Like the slain that lie in the grave - When slain in battle. They are free from the perils and the toils of life; they are emancipated from its cares and dangers. Death is freedom; and it is possible to derive solace from that idea of death, as Job did Job 3:19; but the psalmist here, as remarked above, did not so admit that idea into his mind as to be comforted by it.

Whom thou rememberest no more - As if they were forgotten by thee; as if they were no longer the object of thy care. They are suffered to lie and waste away, with no care on thy part to restore them to life, or to preserve them from offensiveness and decay. So the great, the beautiful, and the good lie neglected in the grave.

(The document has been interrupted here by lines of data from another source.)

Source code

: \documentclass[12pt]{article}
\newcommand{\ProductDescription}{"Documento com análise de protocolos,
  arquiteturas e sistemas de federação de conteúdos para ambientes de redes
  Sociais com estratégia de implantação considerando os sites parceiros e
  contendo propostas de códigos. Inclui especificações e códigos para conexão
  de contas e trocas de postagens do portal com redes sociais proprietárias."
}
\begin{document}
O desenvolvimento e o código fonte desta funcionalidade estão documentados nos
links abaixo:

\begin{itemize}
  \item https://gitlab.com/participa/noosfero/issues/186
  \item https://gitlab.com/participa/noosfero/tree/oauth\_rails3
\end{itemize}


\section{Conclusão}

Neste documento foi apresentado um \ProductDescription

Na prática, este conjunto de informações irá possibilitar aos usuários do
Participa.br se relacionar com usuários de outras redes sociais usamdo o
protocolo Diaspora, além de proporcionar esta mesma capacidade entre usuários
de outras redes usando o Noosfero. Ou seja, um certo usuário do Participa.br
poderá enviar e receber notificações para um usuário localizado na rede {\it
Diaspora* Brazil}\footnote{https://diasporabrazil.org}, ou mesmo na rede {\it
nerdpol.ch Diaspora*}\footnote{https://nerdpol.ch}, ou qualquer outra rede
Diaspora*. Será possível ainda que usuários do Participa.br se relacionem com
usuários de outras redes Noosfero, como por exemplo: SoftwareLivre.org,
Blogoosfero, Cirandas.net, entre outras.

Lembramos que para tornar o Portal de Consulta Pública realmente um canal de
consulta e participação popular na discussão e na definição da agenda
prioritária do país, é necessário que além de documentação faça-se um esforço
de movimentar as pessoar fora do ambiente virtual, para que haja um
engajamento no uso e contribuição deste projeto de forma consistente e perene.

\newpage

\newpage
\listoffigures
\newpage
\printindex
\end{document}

And they are cut off from thy hand - Margin, “by.” The Hebrew is literally “from thy hand,” but still the idea is that it was by the agency of God. They had been cut down, and were forgotten - as if God regarded them no more. So we shall all moulder in the grave - in that deep, dark, cold, silent, repulsive abode, as if even God had forgotten us.

Matthew Henry
Concise Bible Commentary
The first words of the psalmist are the only words of comfort and support in this psalm. Thus greatly may good men be afflicted, and such dismal thoughts may they have about their afflictions, and such dark conclusion may they make about their end, through the power of melancholy and the weakness of faith. He complained most of God's displeasure. Even the children of God's love may sometimes think themselves children of wrath and no outward trouble can be so hard upon them as that. Probably the psalmist described his own case, yet he leads to Christ. Thus are we called to look unto Jesus, wounded and bruised for our iniquities. But the wrath of God poured the greatest bitterness into his cup. This weighed him down into darkness and the deep.